The melanophore pattern of asip1 knockout mutant fish (asip1K.O.) was compared with that of the control fish by quantification of melanized melanophores in both groups (Fig. 2). The selected regions for melanophore counts were different at each stage of development. At the early larval stage (5 dpf), we counted melanophores in a dorsal view in a 1 mm2 dorsal area (from the edge of the head to edge of the dorsal fin), in the horizontal myoseptum (lateral stripe) and in a ventral view of the entire head. At the early metamorphic (15 dpf) and also the mid metamorphic stages (30 dpf), we counted melanophores in a dorsal view on the head in a 1 mm2 dorsal area, in the horizontal myoseptum and in a ventral view of the head and the belly. In adult fish (60 and 210 dpf) melanophores within a 1 mm2 area were counted in several positions: in a dorsal view on the head (head area) and on the dorsal area (from the edge of the head to edge of the dorsal fin); in a lateral view, on the stripes 2D, 1D, 1 V and 2 V anterior areas (pectoral to pelvic fin); and finally, in a ventral view of the head and the belly (pectoral to pelvic fin). The dorsal-ventral xanthophore pattern of asip1 knockout mutant fish was compared with control fish by quantification of pigmented xanthophores in post-metamorphic fish (60 and 210 dpf) (Fig. 4). Selected regions for xanthophore counting were in the dorsal anterior trunk (from the rear edge of the head to front edge of the dorsal fin), and in a ventral view of the belly (from base of pectoral to base of pelvic fin). To analyze the number of melanophores and xanthophores, seven fish per group were anesthetized as before and immersed in 10 mg/ml epinephrine (Sigma) solution for 30 min to contract melanosomes. Fish were photographed on a Leica M165FC stereomicroscope equipped with a Leica DFC310FX camera. Melanophores were counted using ADOBE PHOTOSHOP CS2 software (Adobe Systems Software Adobe Systems Ibérica SL, Barcelona, Spain) and the ImageJ software (National Institutes of Health, NIH, Maryland, USA). Data were statistically evaluated by Student’s t-test and data are expressed as mean ± standard error of the mean (SEM). n = 7 samples for each count presented. A p-value < 0.05 (asterisks) was considered statistically significant.

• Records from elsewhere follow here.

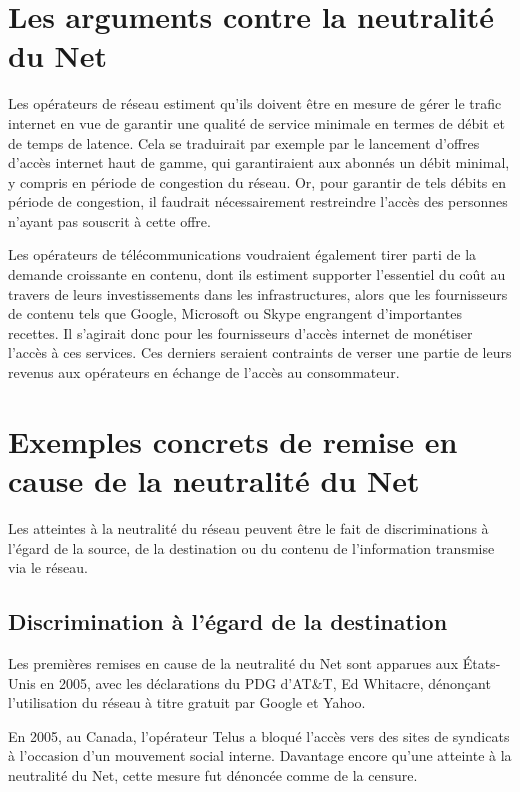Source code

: \documentclass[a4paper,11pt,sf]{leaflet}
\begin{document}
\section{Les arguments contre la neutralité du Net}

Les opérateurs de réseau estiment qu'ils doivent être en mesure de gérer
le trafic internet en vue de garantir une qualité de service minimale en
termes de débit et de temps de latence. Cela se traduirait par exemple
par le lancement d'offres d'accès internet \og{}haut de gamme\fg{}, qui
garantiraient aux abonnés un débit minimal, y compris en période de
congestion du réseau. Or, pour garantir de tels débits en période de
congestion, il faudrait nécessairement restreindre l'accès des personnes
n'ayant pas souscrit à cette offre.

Les opérateurs de télécommunications voudraient également tirer parti de
la demande croissante en contenu, dont ils estiment supporter
l'essentiel du coût au travers de leurs investissements dans les
infrastructures, alors que les fournisseurs de contenu tels que Google,
Microsoft ou Skype engrangent d'importantes recettes. Il s'agirait donc
pour les fournisseurs d'accès internet de monétiser l'accès à ces
services. Ces derniers seraient contraints de verser une partie de leurs
revenus aux opérateurs en échange de l'accès au consommateur.

\section{Exemples concrets de remise en cause de la neutralité du Net}

Les atteintes à la neutralité du réseau peuvent être le fait de
discriminations à l'égard de la source, de la destination ou du contenu
de l'information transmise via le réseau.

\subsection{Discrimination à l'égard de la
destination}\label{discrimination-uxe0-luxe9gard-de-la-destination}

Les premières remises en cause de la neutralité du Net sont apparues aux
États-Unis en 2005, avec les déclarations du PDG d'AT\&T, Ed Whitacre,
dénonçant l'utilisation du réseau à titre gratuit par Google et Yahoo.

En 2005, au Canada, l'opérateur Telus a bloqué l'accès vers des sites de
syndicats à l'occasion d'un mouvement social interne. Davantage encore
qu'une atteinte à la neutralité du Net, cette mesure fut dénoncée comme
de la censure.
\end{document}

Rescue of CRISPR mediated mutations

Knockout/Transgenic line were obtained by setting up crosses between the CRISPR1-asip1.iim08 mutant line and the transgenic reporter line Tg(Xla.Eef1a1:Cau.Asip1)iim058, which ectopically overexpresses asip1 and produces a dorsal-ventral disruption of pigment pattern phenotype with dorsal skin as pale colored as ventral skin. The offspring were then incrossed to obtain the F2 generation and the asip1 locus was sequenced to confirm the homozygous knockout mutation (asip1K.O.) that carries the dominant asip1 transgene. Adult double transgenic/mutant zebrafish (160 dpf) were anesthetized with MS-222 and photographed. Microscope imaging was carried out on a Leica S6D stereomicroscope equipped with a Leica DFC310FX camera.